Rhythm first, then speed
Set a metronome to 60 bpm and play whole-note strums on the E–A–V7 progression (V7 meaning the B-root dominant seventh). If it’s clean, move to half notes, then quarter notes. Resist the urge to rush the change; anticipate it by lifting and traveling on the “&” of four. Your rhythm is the audience’s anchor — they forgive a tiny squeak, but not a late chord.

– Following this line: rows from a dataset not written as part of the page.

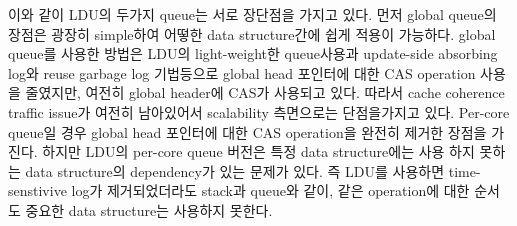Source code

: \fi

\ifkor
이와 같이 LDU의 두가지 queue는 서로 장단점을 가지고 있다. 
먼저 global queue의 장점은 광장히 simple하여 어떻한 data structure간에 쉽게 적용이 가능하다.
global queue를 사용한 방법은 LDU의 light-weight한 queue사용과 update-side absorbing log와
reuse garbage log 기법등으로 global head 포인터에 대한 CAS operation 사용을 줄였지만, 여전히 global
header에 CAS가 사용되고 있다. 
따라서 cache coherence traffic issue가 여전히 남아있어서 scalability 측면으로는 단점을가지고 있다.
Per-core queue일 경우 global head 포인터에 대한 CAS operation을 완전히 제거한 장점을 가진다.
하지만 LDU의 per-core queue 버전은 특정 data structure에는 사용 하지 못하는 data structure의
dependency가 있는 문제가 있다.
즉 LDU를 사용하면 time-senstivive log가 제거되었더라도 stack과 queue와 같이, 같은 operation에 대한 순서도
중요한 data structure는 사용하지 못한다.
\else

















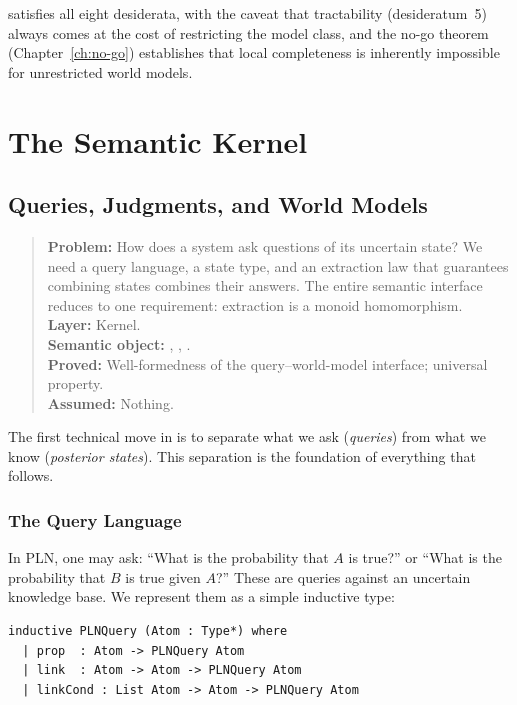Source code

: \documentclass[11pt,openany]{report}
\begin{document}
\xiPLN{} satisfies all eight desiderata, with the caveat that tractability
(desideratum~5) always comes at the cost of restricting the model class, and
the no-go theorem (Chapter~\ref{ch:no-go}) establishes that local
completeness is inherently impossible for unrestricted world models.


\part{The Semantic Kernel}
\label{part:kernel}

\chapter{Queries, Judgments, and World Models}
\label{ch:queries}

\begin{quote}\small
\textbf{Problem:} How does a system ask questions of its uncertain state?
We need a query language, a state type, and an extraction law that
guarantees combining states combines their answers.  The entire semantic
interface reduces to one requirement: extraction is a monoid homomorphism.\\[4pt]
\textbf{Layer:} Kernel.\\
\textbf{Semantic object:} \PLNQuery{}, \WorldModel{}, \WorldModelSigma{}.\\
\textbf{Proved:} Well-formedness of the query--world-model interface; universal property.\\
\textbf{Assumed:} Nothing.
\end{quote}

The first technical move in \xiPLN{} is to separate what we ask
(\emph{queries}) from what we know (\emph{posterior states}).  This
separation is the foundation of everything that follows.

\section{The Query Language}

In PLN, one may ask: ``What is the probability that $A$ is true?''
or ``What is the probability that $B$ is true given $A$?''  These are
queries against an uncertain knowledge base.  We represent them as a
simple inductive type:

\begin{lstlisting}
inductive PLNQuery (Atom : Type*) where
  | prop  : Atom -> PLNQuery Atom
  | link  : Atom -> Atom -> PLNQuery Atom
  | linkCond : List Atom -> Atom -> PLNQuery Atom
\end{lstlisting}
\end{document}
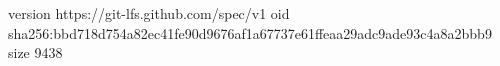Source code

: version https://git-lfs.github.com/spec/v1
oid sha256:bbd718d754a82ec41fe90d9676af1a67737e61ffeaa29adc9ade93c4a8a2bbb9
size 9438
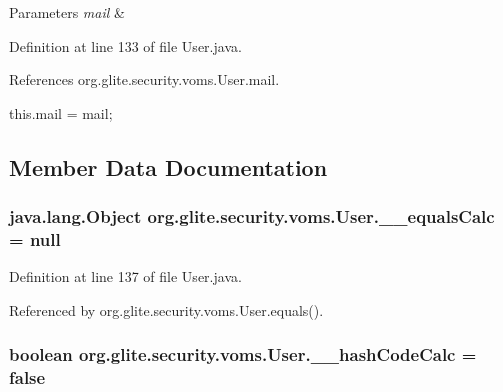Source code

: \begin{DoxyParams}{Parameters}
{\em mail} & \\
\hline
\end{DoxyParams}


Definition at line 133 of file User.java.



References org.glite.security.voms.User.mail.


\begin{DoxyCode}
                                               {
        this.mail = mail;
    }
\end{DoxyCode}


\subsection{Member Data Documentation}
\hypertarget{classorg_1_1glite_1_1security_1_1voms_1_1User_a3db70b6c4abd628977a6b9a326c27ef8}{
\subsubsection[{\_\-\_\-equalsCalc}]{\setlength{\rightskip}{0pt plus 5cm}java.lang.Object {\bf org.glite.security.voms.User.\_\-\_\-equalsCalc} = null}}
\label{classorg_1_1glite_1_1security_1_1voms_1_1User_a3db70b6c4abd628977a6b9a326c27ef8}


Definition at line 137 of file User.java.



Referenced by org.glite.security.voms.User.equals().

\hypertarget{classorg_1_1glite_1_1security_1_1voms_1_1User_ab45ac1303077df637c51e2dc3a03639b}{
\subsubsection[{\_\-\_\-hashCodeCalc}]{\setlength{\rightskip}{0pt plus 5cm}boolean {\bf org.glite.security.voms.User.\_\-\_\-hashCodeCalc} = false}}
\label{classorg_1_1glite_1_1security_1_1voms_1_1User_ab45ac1303077df637c51e2dc3a03639b}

Where you’ll actually use it
Any 12-bar in E needs this sound. Country standards like Folsom-style progressions, early rock and roll, and a mountain of singer-songwriter tunes lean on the tension of the five-chord. The moment you can drop it in reliably, you can sit in on jams without fear.
A quick video refresher
Watch, then mirror slowly with your own guitar. Pause to check fingertip angles and muting as shown.
Ten-minute practice routine
- 30 seconds: Finger warm-up on strings 1–4, focusing on tip clarity.
- 2 minutes: Shape the chord, then run the string check drill until all notes ring.
- 2 minutes: E major ↔ the B-based dominant seventh, one-minute changes. Log your count.
- 3 minutes: Metronome at 70–80 bpm, eighth-note down-up strum on E → A7 → V7 (on B) → E. Keep strums light.
- 2 minutes: Arpeggio pattern 5–3–2–1–2–3 across the chord; aim for identical tone on each pluck.
Final cues that solve 80% of issues
- High knuckles, curled fingertips — especially the ring finger over the 3rd string.
- Touch-mute the 6th string with the middle finger; strum from the 5th.
- Anchor the middle finger during common changes to reduce travel time.
- Place pinky right behind the fret for the top-string note; don’t crush it.
- Breathe out on the downbeat of each change; relaxation improves clarity.
Master this one shape and a big chunk of real-world repertoire opens up. Give it a focused week and listen to your rhythm playing tighten, your transitions smooth out, and your blues in E finally snap into place.